Google Summer of Code is a global program that offers students, developers, and other contributors stipends to write code for various open-source software projects. We work with many open-source, free software, and technology-related groups to identify and fund projects over a 12+ week period. Since its inception seventeen years ago, the program has brought together over 20,000 successful participants from 116 countries, 850+ open-source organizations, and has generated over 45 million lines of code. Through Google Summer of Code, accepted applicants are paired with a mentor or mentors from the participating projects, thus gaining exposure to real-world software development scenarios and the opportunity for employment in areas related to their academic pursuits. In turn, the participating projects are able to more easily identify and bring in new developers. Best of all, more source code is created and released for the use and benefit of all. The program is open to students and to beginners in open source software development. The length of the projects is 90, 175 and 350-hours, and there is an option to extend the program from the standard 12 weeks up to 22 weeks. (Excerpt from the Google Summer of Code website)

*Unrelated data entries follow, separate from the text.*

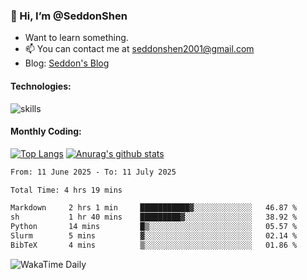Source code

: ### 👋 Hi, I’m @SeddonShen
- Want to learn something.
- 📫 You can contact me at seddonshen2001@gmail.com
- Blog: [Seddon's Blog](https://seddonshen.github.io/)
#### Technologies:

![skills](https://skillicons.dev/icons?i=scala,js,html,css,bootstrap,jquery,c,cpp,cloudflare,django,docker,flask,git,github,githubactions,linux,latex,mysql,nodejs,ps,php,pr,py,raspberrypi,redis,unreal,v,vscode,vue,bash)

#### Monthly Coding:
[![Top Langs](https://github-readme-stats.vercel.app/api/top-langs?username=seddonshen&show_icons=true&locale=en&layout=compact&hide=html&langs_count=8)](https://github.com/SeddonShen/)
[![Anurag's github stats](https://github-readme-stats.vercel.app/api?username=SeddonShen&count_private=true&show_icons=true)](https://github.com/anuraghazra/github-readme-stats)
<!--START_SECTION:waka-->

```txt
From: 11 June 2025 - To: 11 July 2025

Total Time: 4 hrs 19 mins

Markdown     2 hrs 1 min     ███████████▓░░░░░░░░░░░░░   46.87 %
sh           1 hr 40 mins    █████████▓░░░░░░░░░░░░░░░   38.92 %
Python       14 mins         █▒░░░░░░░░░░░░░░░░░░░░░░░   05.57 %
Slurm        5 mins          ▓░░░░░░░░░░░░░░░░░░░░░░░░   02.14 %
BibTeX       4 mins          ▒░░░░░░░░░░░░░░░░░░░░░░░░   01.86 %
```

<!--END_SECTION:waka-->

![WakaTime Daily](https://wakatime.com/share/@seddon2001/61a7e342-5f12-4fea-bf92-1fac161e97d6.svg)
<!---
SeddonShen/SeddonShen is a ✨ special ✨ repository because its `README.md` (this file) appears on your GitHub profile.
You can click the Preview link to take a look at your changes.
--->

Since 2011, the Open Genome Informatics group has served as an "umbrella organization" to a variety of bioinformatics projects, including GMOD and its software projects -- JBrowse, Apollo, Chado, Galaxy etc.; Mouse Genome Informatics; OICR; Reactome; WormBase; and Bioconda.

More information about this year's participating bioinformatics groups can be found here.

To learn more about this year's event and how GSoC works, please refer to the FAQ.

Mailing lists, IRC, and other ways to get in touch

Project Ideas

Got an idea for a GSOC project? Add it here. Ideas will be included in the proposal we send to GSOC, and great ideas make for a great proposal, so please add yours now.

These projects can use a broad set of skills, technologies, and domains, such as GUIs, database integration, and algorithms. Students are also encouraged to propose their own ideas related to our projects. If you have strong computer skills and have an interest in biology or bioinformatics, you should definitely apply!
Do not hesitate to propose your own project idea: some of the best applications we see are by students that go this route. As long as it is relevant to one of our projects, we will give it serious consideration. Creativity and self-motivation are great traits for open-source programmers.

Preparing for GSoC 2024

Right now it is the organization application process for GSoC - we won't know if Open Genome Informatics has been accepted as a GSOC 2024 mentoring organization until February 22nd. Nevertheless, it is a perfect time if students would like to talk to mentors about project ideas. If you are interested in mentoring, please check the Mentors section below, and contact the organization admin.

Contributors

More information about writing your application will be available closer to the start of the student application period.

Mentors

We encourage mentors and mentoring organizations to think about new projects year-round! If you'd like help with your ideas page or your separate mentoring org application, please feel to contact the organization admins. Links to advice about mentoring and other resources are available.

Source Code

Genome and bioinformatics projects that participate in the Open Genome Informatics group maintain there own source code repositories.